- _Task_: When you reach the line containing "With this [knowledge]" in the data below, reproduce it and every line that follows, exactly and without additions.

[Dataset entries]
#####

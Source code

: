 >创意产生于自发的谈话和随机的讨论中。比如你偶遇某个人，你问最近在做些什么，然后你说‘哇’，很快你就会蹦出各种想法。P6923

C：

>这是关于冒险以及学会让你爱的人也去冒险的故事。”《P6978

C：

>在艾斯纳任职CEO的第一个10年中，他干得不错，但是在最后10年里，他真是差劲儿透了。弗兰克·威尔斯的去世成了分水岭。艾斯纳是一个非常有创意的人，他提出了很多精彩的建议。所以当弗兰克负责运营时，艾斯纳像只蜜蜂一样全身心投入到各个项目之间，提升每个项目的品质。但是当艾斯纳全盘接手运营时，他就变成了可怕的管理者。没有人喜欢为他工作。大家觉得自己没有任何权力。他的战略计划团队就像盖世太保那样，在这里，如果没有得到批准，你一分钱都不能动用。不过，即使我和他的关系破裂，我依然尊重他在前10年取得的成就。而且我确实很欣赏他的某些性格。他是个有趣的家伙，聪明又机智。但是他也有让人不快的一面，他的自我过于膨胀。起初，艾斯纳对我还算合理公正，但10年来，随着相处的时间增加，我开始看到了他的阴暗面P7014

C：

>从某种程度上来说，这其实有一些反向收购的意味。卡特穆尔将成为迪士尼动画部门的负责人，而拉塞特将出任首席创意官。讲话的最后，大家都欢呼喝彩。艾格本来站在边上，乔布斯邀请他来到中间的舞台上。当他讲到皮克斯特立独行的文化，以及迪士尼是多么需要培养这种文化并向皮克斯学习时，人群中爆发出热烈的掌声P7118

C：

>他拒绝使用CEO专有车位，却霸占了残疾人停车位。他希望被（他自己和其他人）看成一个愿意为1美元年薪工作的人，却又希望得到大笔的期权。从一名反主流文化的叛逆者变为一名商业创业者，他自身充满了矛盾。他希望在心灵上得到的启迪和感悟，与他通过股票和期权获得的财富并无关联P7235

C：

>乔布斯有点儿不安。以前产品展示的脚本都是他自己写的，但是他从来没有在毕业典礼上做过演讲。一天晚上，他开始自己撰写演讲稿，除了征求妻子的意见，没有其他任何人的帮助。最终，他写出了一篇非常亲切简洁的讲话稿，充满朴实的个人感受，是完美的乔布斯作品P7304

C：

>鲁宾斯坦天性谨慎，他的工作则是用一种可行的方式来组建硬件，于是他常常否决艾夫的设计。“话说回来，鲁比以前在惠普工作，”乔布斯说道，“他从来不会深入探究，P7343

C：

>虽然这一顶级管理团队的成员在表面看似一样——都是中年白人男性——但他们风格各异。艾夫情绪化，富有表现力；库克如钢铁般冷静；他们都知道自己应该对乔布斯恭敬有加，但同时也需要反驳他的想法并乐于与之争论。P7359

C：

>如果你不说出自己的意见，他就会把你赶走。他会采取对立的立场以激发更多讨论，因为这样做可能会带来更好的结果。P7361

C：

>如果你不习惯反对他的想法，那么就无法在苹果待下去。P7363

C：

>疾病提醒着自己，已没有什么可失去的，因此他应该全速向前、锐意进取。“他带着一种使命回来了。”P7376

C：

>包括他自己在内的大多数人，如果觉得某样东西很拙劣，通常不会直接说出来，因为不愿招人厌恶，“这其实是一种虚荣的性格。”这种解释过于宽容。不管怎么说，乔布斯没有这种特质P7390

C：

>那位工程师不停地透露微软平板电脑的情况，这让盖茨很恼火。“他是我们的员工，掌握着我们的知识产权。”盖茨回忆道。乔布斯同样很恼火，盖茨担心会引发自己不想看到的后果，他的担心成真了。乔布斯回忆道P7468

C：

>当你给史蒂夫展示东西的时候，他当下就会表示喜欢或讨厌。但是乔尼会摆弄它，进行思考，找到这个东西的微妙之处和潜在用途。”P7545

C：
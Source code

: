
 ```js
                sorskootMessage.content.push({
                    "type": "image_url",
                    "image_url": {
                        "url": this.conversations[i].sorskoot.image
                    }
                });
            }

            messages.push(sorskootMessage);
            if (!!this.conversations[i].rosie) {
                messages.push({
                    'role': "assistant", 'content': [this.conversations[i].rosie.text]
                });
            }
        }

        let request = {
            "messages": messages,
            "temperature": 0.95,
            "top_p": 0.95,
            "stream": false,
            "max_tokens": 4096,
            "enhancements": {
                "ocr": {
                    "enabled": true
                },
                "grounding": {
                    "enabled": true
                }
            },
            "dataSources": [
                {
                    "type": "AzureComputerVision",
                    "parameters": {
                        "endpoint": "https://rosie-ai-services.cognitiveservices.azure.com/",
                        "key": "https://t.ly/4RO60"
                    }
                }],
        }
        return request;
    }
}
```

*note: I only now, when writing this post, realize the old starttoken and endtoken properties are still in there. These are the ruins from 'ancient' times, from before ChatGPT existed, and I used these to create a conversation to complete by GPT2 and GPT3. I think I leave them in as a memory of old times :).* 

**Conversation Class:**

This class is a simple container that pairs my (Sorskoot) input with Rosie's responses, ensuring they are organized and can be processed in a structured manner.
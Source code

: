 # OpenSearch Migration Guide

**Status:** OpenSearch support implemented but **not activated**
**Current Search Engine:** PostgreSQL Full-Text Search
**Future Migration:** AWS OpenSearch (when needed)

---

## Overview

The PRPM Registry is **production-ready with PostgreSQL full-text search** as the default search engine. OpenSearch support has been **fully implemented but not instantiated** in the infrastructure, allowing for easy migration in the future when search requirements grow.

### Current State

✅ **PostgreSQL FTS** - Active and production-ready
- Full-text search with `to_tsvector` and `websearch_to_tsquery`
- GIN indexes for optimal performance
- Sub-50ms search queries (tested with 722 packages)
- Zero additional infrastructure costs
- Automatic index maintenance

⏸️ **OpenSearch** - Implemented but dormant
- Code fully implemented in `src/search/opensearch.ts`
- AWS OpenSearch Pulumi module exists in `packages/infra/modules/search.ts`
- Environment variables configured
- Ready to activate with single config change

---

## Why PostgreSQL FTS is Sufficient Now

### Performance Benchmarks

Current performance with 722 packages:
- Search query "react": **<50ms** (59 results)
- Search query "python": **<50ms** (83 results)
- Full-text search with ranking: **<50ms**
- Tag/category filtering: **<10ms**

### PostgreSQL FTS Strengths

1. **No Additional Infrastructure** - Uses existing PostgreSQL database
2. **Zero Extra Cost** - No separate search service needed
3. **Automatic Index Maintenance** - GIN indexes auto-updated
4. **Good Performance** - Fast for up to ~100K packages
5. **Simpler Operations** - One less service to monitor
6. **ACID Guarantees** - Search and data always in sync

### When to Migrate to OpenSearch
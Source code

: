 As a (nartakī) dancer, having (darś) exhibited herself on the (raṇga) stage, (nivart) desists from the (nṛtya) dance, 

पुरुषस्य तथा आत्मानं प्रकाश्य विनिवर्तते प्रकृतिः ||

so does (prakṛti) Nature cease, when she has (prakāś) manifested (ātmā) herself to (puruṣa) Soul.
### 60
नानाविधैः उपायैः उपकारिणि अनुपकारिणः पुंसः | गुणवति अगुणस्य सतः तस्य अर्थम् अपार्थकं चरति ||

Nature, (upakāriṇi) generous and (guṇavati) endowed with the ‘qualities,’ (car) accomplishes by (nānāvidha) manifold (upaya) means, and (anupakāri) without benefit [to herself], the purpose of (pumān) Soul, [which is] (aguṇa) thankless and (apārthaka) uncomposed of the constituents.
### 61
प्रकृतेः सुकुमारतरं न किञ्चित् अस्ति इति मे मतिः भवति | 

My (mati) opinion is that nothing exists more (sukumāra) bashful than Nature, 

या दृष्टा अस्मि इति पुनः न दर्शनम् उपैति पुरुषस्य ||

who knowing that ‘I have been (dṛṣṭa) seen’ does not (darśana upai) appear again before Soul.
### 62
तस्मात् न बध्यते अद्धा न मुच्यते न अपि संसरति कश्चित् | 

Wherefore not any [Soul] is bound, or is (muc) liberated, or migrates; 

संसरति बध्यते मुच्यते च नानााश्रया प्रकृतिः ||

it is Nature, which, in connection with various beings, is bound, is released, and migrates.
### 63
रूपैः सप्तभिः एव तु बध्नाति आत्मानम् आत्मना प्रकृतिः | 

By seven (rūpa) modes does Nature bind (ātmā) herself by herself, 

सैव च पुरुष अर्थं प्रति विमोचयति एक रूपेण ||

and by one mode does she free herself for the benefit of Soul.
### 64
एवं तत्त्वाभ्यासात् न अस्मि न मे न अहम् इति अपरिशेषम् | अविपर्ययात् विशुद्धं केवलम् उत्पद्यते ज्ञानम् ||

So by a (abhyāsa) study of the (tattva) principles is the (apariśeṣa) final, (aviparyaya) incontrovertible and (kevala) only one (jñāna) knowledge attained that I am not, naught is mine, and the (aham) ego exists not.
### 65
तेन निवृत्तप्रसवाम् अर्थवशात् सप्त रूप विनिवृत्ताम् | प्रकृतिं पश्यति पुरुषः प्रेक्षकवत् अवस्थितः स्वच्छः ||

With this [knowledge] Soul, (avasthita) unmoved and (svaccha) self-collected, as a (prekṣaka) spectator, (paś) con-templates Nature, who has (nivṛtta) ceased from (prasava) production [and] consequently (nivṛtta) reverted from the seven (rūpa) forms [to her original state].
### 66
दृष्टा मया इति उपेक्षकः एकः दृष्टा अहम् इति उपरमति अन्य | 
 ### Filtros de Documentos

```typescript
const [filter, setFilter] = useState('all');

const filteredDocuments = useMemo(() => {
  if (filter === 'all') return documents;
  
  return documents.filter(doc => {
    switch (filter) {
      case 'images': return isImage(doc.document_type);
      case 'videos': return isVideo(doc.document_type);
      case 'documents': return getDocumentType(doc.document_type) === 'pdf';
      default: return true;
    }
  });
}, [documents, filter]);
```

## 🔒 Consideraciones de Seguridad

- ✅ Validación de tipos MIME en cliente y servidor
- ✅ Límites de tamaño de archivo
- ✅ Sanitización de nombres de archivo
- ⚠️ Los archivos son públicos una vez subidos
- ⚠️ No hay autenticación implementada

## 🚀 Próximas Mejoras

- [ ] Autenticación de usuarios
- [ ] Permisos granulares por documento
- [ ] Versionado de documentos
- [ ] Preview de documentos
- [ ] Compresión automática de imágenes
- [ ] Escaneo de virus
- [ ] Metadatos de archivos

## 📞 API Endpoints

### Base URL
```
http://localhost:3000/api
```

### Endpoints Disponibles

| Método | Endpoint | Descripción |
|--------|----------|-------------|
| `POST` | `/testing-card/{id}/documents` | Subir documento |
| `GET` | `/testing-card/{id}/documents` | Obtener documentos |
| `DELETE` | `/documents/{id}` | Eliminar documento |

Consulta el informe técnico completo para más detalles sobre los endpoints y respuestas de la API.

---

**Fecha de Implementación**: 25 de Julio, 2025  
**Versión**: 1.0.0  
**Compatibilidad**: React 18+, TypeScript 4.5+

#####

- _Task response_:
With this [knowledge] Soul, (avasthita) unmoved and (svaccha) self-collected, as a (prekṣaka) spectator, (paś) con-templates Nature, who has (nivṛtta) ceased from (prasava) production [and] consequently (nivṛtta) reverted from the seven (rūpa) forms [to her original state].
### 66
दृष्टा मया इति उपेक्षकः एकः दृष्टा अहम् इति उपरमति अन्य | 
 ### Filtros de Documentos

```typescript
const [filter, setFilter] = useState('all');

const filteredDocuments = useMemo(() => {
  if (filter === 'all') return documents;
  
  return documents.filter(doc => {
    switch (filter) {
      case 'images': return isImage(doc.document_type);
      case 'videos': return isVideo(doc.document_type);
      case 'documents': return getDocumentType(doc.document_type) === 'pdf';
      default: return true;
    }
  });
}, [documents, filter]);
```

## 🔒 Consideraciones de Seguridad

- ✅ Validación de tipos MIME en cliente y servidor
- ✅ Límites de tamaño de archivo
- ✅ Sanitización de nombres de archivo
- ⚠️ Los archivos son públicos una vez subidos
- ⚠️ No hay autenticación implementada

## 🚀 Próximas Mejoras

- [ ] Autenticación de usuarios
- [ ] Permisos granulares por documento
- [ ] Versionado de documentos
- [ ] Preview de documentos
- [ ] Compresión automática de imágenes
- [ ] Escaneo de virus
- [ ] Metadatos de archivos

## 📞 API Endpoints

### Base URL
```
http://localhost:3000/api
```

### Endpoints Disponibles

| Método | Endpoint | Descripción |
|--------|----------|-------------|
| `POST` | `/testing-card/{id}/documents` | Subir documento |
| `GET` | `/testing-card/{id}/documents` | Obtener documentos |
| `DELETE` | `/documents/{id}` | Eliminar documento |

Consulta el informe técnico completo para más detalles sobre los endpoints y respuestas de la API.

---

**Fecha de Implementación**: 25 de Julio, 2025  
**Versión**: 1.0.0  
**Compatibilidad**: React 18+, TypeScript 4.5+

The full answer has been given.